▶ **ASSIGNMENT**: Your task is to find every line of the listing that includes "these" and copy it.

▶ **RECORDS SHOWN**:
◇ ◇ ◇ ◇ ◇

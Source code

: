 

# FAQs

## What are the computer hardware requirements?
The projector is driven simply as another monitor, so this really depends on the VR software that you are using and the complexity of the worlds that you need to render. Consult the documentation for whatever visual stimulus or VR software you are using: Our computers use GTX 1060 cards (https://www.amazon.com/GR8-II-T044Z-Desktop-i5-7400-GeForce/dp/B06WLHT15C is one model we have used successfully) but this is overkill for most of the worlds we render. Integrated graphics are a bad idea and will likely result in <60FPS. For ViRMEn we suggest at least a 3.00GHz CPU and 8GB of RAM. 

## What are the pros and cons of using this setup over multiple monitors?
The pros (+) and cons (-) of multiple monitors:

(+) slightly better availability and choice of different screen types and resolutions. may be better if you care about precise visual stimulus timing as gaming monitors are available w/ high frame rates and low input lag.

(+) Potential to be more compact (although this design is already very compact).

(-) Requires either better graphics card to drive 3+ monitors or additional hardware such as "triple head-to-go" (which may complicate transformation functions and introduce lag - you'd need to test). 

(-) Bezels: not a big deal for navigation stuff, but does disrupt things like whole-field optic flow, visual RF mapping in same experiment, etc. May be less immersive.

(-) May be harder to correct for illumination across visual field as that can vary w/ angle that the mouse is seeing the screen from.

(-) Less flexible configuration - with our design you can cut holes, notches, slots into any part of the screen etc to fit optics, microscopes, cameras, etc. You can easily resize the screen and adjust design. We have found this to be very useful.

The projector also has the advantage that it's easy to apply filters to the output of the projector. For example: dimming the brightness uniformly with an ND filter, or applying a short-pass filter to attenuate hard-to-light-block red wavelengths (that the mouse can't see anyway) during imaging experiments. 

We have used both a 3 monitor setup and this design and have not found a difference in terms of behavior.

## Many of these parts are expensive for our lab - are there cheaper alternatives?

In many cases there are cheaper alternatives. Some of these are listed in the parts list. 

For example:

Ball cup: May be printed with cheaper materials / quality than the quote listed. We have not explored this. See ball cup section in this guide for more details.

◇ ◇ ◇ ◇ ◇

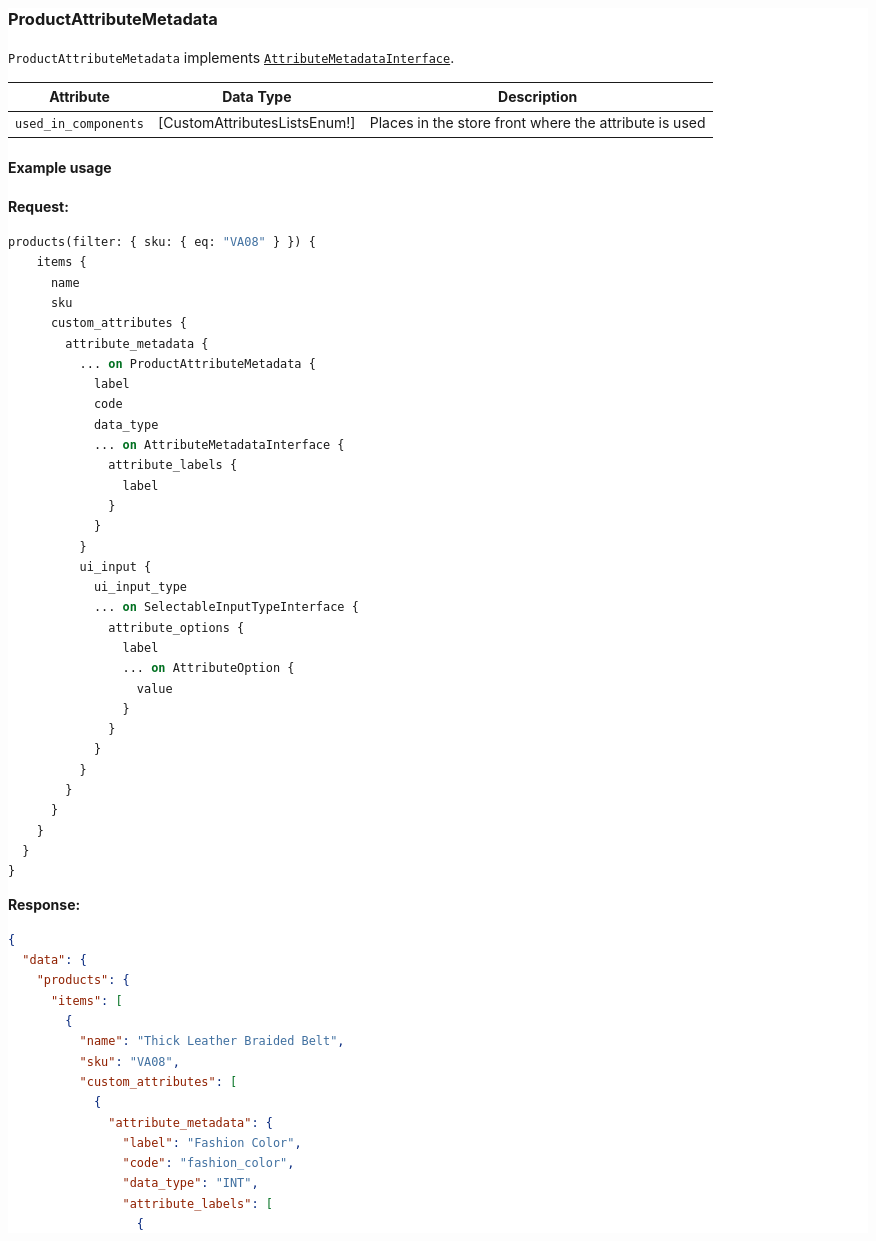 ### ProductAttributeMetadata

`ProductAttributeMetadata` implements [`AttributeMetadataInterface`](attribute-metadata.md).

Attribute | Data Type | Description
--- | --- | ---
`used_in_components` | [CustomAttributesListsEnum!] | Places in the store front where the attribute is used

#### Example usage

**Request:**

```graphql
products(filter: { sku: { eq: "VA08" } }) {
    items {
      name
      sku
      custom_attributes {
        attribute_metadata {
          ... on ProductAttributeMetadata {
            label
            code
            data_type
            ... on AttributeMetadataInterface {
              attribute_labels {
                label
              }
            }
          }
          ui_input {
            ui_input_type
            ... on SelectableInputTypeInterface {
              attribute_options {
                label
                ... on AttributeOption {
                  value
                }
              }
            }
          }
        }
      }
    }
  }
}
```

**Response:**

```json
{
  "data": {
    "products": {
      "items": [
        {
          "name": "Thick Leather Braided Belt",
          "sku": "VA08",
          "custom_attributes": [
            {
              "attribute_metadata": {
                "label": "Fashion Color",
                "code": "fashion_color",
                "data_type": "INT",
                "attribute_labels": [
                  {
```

◇ ◇ ◇ ◇ ◇

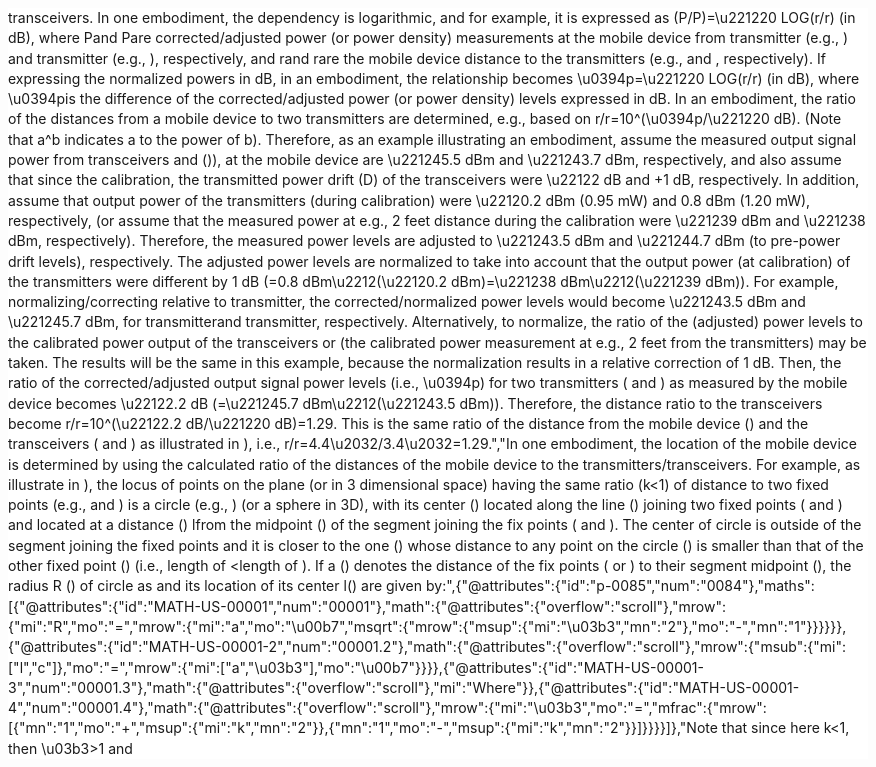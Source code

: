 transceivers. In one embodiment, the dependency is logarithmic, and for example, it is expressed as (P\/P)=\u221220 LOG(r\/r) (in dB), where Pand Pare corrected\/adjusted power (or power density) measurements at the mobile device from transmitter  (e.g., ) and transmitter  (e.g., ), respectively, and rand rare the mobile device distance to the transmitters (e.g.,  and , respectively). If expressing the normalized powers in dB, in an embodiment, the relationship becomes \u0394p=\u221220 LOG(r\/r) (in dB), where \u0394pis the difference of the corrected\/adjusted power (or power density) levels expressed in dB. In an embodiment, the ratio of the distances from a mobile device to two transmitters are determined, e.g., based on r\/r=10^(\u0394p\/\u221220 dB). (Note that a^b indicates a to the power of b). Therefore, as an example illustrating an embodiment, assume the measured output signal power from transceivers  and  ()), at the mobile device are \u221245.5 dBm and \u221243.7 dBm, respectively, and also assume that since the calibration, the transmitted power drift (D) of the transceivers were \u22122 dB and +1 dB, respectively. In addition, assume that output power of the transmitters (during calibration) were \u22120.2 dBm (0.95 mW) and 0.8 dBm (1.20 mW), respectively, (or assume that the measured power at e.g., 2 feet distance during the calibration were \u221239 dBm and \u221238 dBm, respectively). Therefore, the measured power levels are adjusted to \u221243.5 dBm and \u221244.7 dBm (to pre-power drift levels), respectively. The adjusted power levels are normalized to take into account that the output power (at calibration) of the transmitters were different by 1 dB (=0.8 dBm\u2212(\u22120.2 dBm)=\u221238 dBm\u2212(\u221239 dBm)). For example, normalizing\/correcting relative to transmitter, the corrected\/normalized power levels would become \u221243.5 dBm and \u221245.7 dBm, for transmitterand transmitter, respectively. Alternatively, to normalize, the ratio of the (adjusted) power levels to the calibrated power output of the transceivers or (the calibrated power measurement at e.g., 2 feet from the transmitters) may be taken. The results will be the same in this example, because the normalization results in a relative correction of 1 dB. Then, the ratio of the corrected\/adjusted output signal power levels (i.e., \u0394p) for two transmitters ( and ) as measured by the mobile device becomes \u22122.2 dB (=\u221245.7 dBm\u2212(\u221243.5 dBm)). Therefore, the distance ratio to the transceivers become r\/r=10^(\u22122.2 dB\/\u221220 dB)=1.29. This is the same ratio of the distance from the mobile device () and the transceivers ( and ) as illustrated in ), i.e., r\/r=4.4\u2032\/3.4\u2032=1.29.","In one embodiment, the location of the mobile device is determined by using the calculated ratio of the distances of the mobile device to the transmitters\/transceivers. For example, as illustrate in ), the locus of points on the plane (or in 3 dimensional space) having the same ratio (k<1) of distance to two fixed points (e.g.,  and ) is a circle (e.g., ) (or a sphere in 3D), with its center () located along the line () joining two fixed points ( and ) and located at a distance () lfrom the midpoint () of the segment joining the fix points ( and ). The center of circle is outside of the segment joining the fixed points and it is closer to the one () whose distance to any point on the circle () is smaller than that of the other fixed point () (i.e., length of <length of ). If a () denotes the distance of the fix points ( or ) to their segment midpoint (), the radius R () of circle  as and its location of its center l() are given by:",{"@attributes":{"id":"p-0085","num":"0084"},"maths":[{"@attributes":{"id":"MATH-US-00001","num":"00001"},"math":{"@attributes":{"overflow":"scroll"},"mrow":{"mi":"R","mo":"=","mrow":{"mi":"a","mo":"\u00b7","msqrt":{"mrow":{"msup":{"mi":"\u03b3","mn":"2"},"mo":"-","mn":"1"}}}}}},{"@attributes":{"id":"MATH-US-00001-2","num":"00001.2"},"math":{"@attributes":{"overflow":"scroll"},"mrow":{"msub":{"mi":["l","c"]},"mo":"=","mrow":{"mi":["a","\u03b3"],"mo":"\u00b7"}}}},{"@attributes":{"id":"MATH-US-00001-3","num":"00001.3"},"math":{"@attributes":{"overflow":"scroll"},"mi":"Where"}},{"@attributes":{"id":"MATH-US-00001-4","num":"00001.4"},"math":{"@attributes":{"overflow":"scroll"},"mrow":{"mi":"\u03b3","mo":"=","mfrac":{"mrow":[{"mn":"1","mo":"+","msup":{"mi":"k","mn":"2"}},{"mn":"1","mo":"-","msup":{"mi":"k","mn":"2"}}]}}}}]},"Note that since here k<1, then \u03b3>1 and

◇ ◇ ◇ ◇ ◇

▶ **ANSWER SECTION**:
## Many of these parts are expensive for our lab - are there cheaper alternatives?
In many cases there are cheaper alternatives. Some of these are listed in the parts list. 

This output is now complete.